§ **DATA TO PROCESS**:
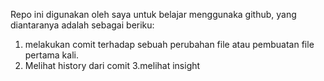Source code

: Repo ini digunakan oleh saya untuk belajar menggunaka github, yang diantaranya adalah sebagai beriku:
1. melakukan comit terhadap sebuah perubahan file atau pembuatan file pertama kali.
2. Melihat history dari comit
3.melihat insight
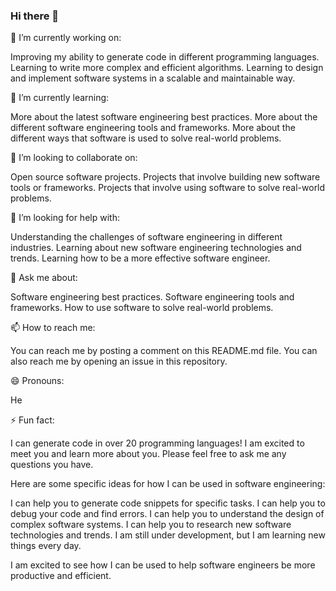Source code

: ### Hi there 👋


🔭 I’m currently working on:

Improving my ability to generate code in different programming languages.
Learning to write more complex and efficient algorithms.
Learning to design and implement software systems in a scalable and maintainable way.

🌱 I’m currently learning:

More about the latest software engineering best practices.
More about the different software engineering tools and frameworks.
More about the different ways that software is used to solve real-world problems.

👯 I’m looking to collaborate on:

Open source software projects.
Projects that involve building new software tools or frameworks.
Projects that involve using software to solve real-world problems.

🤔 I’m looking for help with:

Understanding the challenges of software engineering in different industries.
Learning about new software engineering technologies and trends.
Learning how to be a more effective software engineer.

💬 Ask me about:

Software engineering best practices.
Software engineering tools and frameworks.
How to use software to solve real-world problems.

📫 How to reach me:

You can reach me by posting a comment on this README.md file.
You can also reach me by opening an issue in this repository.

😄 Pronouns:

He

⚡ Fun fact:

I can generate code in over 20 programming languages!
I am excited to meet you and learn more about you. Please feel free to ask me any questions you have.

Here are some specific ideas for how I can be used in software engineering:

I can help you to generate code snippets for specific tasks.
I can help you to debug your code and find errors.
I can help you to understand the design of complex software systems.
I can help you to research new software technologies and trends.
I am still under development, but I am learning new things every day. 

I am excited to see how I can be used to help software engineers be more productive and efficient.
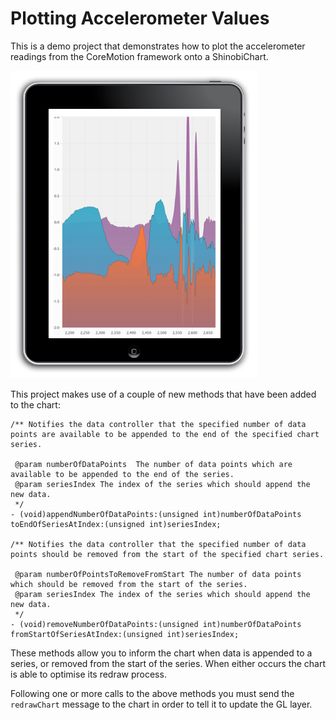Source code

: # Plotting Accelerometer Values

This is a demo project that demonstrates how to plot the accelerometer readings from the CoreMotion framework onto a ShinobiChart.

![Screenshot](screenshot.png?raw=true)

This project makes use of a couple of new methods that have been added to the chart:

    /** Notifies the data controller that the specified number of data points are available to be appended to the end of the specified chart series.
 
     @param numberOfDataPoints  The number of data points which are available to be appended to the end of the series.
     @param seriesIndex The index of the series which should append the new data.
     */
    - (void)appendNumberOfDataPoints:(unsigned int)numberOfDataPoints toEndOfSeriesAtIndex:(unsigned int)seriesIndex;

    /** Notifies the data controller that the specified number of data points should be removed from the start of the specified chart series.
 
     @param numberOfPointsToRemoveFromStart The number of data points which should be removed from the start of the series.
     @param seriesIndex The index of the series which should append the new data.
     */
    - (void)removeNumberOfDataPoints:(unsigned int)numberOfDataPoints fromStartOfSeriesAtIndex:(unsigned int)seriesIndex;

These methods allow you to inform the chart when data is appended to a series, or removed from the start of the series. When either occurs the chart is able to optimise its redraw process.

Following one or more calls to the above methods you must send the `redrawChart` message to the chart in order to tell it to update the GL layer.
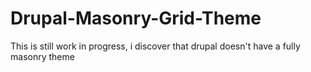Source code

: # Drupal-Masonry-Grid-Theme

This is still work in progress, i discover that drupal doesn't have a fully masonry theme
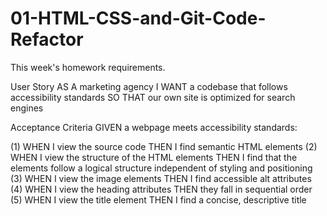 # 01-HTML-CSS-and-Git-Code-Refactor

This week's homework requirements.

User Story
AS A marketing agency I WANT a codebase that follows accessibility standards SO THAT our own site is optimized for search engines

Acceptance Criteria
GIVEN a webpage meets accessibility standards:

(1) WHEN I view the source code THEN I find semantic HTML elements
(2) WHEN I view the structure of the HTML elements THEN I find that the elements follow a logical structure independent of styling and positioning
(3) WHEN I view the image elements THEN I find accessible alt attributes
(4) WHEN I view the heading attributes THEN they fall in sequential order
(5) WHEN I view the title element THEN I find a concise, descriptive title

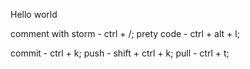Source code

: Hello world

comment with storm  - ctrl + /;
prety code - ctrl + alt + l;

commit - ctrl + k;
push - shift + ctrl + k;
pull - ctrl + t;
--
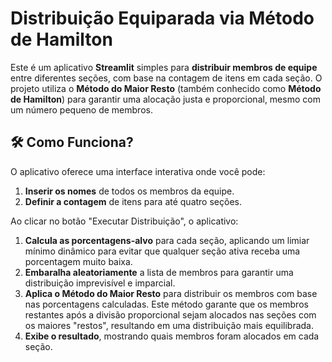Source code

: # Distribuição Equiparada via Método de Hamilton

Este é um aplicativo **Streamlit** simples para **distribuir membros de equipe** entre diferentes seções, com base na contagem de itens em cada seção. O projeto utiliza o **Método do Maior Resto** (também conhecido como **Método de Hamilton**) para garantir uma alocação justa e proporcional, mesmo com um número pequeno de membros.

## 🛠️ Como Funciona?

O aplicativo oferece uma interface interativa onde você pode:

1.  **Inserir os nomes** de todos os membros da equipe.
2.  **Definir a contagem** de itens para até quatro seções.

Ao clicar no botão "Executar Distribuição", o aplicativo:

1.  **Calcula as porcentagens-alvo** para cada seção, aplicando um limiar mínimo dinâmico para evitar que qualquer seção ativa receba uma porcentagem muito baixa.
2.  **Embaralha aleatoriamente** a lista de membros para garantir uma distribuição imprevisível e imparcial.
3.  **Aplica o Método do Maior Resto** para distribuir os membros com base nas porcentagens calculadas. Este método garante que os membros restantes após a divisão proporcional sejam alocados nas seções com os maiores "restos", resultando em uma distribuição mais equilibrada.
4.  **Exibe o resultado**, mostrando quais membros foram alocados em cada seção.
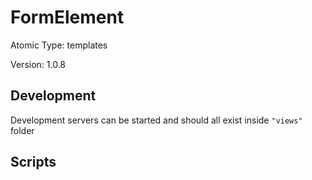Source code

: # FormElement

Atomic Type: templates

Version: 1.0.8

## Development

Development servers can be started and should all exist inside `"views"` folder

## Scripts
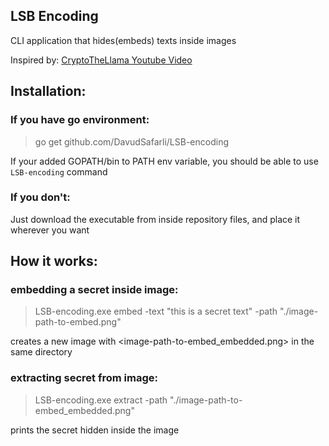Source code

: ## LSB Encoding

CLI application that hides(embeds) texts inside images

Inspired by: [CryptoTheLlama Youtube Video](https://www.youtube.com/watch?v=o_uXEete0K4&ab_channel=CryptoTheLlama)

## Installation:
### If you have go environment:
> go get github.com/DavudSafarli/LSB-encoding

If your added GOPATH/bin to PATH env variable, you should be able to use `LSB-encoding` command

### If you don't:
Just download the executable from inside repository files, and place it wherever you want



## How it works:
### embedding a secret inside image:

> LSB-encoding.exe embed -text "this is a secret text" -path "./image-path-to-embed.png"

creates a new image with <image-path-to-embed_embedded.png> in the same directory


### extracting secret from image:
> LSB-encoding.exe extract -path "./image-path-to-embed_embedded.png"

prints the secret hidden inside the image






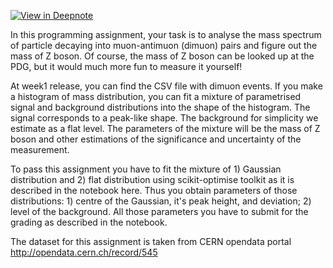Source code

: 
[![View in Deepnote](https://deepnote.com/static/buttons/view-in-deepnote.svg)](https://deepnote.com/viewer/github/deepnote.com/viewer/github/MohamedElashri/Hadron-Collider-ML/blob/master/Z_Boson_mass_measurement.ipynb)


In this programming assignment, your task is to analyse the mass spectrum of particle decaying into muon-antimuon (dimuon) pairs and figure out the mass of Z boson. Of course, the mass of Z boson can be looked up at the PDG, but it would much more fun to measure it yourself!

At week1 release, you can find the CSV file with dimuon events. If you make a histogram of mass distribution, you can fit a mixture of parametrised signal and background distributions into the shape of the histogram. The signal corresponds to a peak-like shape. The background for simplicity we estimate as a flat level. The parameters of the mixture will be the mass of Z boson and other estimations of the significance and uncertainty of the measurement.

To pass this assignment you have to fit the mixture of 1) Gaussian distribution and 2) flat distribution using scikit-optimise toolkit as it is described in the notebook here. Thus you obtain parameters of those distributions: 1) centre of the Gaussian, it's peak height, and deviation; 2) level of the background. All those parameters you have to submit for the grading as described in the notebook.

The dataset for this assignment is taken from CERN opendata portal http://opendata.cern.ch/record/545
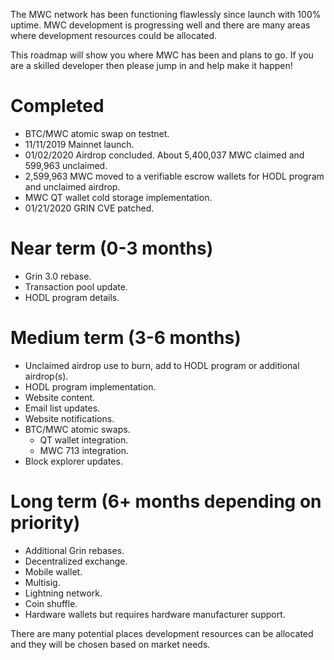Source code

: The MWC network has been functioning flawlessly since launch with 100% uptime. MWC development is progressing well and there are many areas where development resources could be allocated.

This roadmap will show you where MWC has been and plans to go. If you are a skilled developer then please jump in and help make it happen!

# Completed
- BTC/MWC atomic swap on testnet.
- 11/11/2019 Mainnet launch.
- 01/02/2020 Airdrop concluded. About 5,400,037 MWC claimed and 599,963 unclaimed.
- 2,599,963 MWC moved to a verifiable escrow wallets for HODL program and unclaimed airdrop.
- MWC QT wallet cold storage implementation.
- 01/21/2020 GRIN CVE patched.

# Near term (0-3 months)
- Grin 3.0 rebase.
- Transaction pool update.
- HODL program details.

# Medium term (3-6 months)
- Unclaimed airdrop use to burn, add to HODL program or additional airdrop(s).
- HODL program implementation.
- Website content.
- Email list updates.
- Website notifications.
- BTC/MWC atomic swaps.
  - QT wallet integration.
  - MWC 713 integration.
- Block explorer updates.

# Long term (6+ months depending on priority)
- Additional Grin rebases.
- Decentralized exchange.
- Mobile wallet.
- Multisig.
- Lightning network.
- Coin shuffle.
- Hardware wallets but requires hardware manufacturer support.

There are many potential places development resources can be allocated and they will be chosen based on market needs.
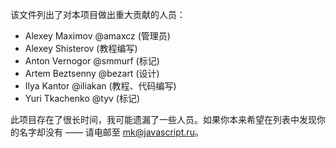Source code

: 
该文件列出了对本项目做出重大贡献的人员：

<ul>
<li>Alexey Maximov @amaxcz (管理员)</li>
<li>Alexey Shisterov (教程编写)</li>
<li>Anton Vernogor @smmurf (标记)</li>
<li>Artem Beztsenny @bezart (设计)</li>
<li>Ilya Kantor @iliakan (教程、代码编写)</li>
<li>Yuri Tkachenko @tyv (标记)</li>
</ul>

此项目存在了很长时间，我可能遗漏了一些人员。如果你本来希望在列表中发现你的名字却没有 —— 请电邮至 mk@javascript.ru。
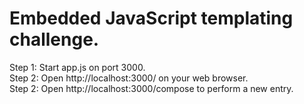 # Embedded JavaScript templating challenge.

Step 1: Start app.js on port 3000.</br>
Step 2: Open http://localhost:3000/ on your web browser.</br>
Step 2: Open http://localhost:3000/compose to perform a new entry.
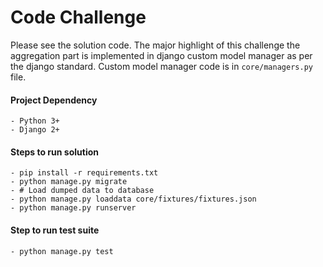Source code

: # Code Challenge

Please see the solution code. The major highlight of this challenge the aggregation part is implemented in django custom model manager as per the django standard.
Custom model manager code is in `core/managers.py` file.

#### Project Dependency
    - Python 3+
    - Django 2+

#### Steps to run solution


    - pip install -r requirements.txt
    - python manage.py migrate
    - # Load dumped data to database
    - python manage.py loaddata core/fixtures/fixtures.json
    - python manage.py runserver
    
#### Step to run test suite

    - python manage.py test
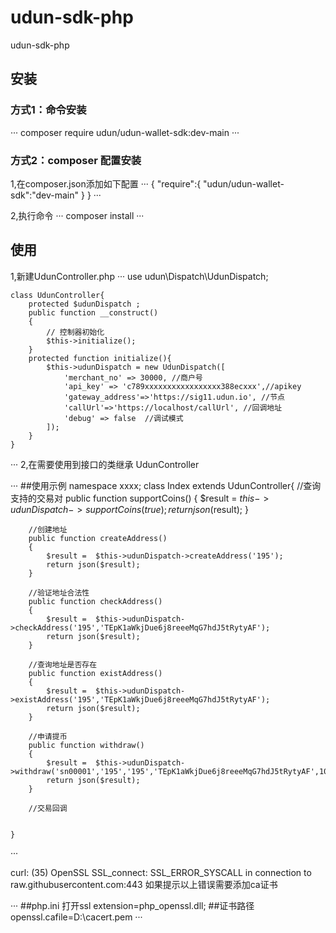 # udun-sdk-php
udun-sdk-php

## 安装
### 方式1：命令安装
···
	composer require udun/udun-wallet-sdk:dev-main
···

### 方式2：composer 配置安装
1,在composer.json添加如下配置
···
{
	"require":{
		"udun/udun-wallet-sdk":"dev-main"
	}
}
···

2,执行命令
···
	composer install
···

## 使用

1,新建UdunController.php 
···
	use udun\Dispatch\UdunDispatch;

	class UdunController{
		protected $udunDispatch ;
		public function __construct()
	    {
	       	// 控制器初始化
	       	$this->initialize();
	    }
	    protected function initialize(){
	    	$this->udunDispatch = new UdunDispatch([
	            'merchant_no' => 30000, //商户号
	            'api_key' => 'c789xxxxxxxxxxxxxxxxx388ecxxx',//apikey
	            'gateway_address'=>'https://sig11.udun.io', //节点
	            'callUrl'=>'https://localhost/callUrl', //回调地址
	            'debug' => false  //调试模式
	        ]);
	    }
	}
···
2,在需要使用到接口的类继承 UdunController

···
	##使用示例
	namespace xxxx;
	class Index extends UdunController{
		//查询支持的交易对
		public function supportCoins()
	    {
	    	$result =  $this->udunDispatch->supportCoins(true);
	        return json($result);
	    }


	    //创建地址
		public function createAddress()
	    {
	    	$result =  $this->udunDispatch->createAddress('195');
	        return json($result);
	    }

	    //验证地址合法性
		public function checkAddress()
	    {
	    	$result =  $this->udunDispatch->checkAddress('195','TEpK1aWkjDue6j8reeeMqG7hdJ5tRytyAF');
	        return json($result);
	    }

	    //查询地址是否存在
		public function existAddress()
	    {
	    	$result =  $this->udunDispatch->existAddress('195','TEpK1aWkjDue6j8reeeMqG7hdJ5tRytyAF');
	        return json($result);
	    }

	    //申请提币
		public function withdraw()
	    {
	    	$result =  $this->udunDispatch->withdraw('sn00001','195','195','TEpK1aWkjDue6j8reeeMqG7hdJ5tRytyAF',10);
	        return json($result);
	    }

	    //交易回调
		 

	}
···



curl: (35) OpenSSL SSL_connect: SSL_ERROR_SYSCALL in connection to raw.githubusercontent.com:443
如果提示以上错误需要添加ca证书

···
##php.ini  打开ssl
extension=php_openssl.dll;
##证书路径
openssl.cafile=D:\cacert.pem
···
==
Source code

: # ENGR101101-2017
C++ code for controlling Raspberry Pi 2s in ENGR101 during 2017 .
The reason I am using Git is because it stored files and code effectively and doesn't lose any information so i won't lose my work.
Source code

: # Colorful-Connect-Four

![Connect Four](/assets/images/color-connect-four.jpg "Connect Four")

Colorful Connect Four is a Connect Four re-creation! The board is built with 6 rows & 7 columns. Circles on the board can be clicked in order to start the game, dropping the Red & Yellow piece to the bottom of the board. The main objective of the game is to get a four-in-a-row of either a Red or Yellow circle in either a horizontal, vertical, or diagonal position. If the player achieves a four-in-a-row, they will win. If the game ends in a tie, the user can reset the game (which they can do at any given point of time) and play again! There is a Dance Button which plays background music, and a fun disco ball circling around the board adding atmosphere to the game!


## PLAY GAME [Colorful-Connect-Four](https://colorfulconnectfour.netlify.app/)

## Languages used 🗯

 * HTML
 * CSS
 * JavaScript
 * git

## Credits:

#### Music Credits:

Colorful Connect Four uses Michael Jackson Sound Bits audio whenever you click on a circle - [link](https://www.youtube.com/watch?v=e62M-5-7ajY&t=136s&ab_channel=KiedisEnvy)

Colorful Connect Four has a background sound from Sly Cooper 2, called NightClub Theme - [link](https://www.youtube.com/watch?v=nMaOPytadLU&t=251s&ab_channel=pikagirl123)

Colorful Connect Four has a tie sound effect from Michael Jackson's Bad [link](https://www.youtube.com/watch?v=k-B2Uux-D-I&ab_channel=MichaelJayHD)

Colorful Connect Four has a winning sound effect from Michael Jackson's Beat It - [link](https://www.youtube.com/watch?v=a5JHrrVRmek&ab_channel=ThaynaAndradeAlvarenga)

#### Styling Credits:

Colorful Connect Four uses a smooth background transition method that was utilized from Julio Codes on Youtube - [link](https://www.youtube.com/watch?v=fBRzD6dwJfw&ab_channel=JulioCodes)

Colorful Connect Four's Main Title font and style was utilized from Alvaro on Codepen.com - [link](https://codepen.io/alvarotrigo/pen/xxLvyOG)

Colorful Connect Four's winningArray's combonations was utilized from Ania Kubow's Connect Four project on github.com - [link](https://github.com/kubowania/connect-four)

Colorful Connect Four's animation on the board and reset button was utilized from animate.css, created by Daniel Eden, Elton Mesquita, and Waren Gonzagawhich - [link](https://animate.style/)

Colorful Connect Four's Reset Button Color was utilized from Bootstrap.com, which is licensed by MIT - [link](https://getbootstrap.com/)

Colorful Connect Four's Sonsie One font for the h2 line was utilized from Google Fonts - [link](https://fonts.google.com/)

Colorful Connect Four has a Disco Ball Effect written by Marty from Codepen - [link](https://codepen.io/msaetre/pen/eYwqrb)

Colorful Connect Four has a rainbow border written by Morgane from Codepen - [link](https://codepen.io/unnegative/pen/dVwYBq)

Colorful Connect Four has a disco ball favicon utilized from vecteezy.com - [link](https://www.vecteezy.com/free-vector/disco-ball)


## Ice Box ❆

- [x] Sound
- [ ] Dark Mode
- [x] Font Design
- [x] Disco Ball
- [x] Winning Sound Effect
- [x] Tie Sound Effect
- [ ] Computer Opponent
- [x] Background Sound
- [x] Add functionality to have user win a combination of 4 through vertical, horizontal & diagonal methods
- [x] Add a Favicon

§ **EXERCISE BRIEF**: Only those lines of the entries above that run from the line containing "AS A marketing" to the line containing "(4) WHEN I view", both included, should be transcribed exactly.

§ **WRITTEN RESPONSE**:
AS A marketing agency I WANT a codebase that follows accessibility standards SO THAT our own site is optimized for search engines

Acceptance Criteria
GIVEN a webpage meets accessibility standards:

(1) WHEN I view the source code THEN I find semantic HTML elements
(2) WHEN I view the structure of the HTML elements THEN I find that the elements follow a logical structure independent of styling and positioning
(3) WHEN I view the image elements THEN I find accessible alt attributes
(4) WHEN I view the heading attributes THEN they fall in sequential order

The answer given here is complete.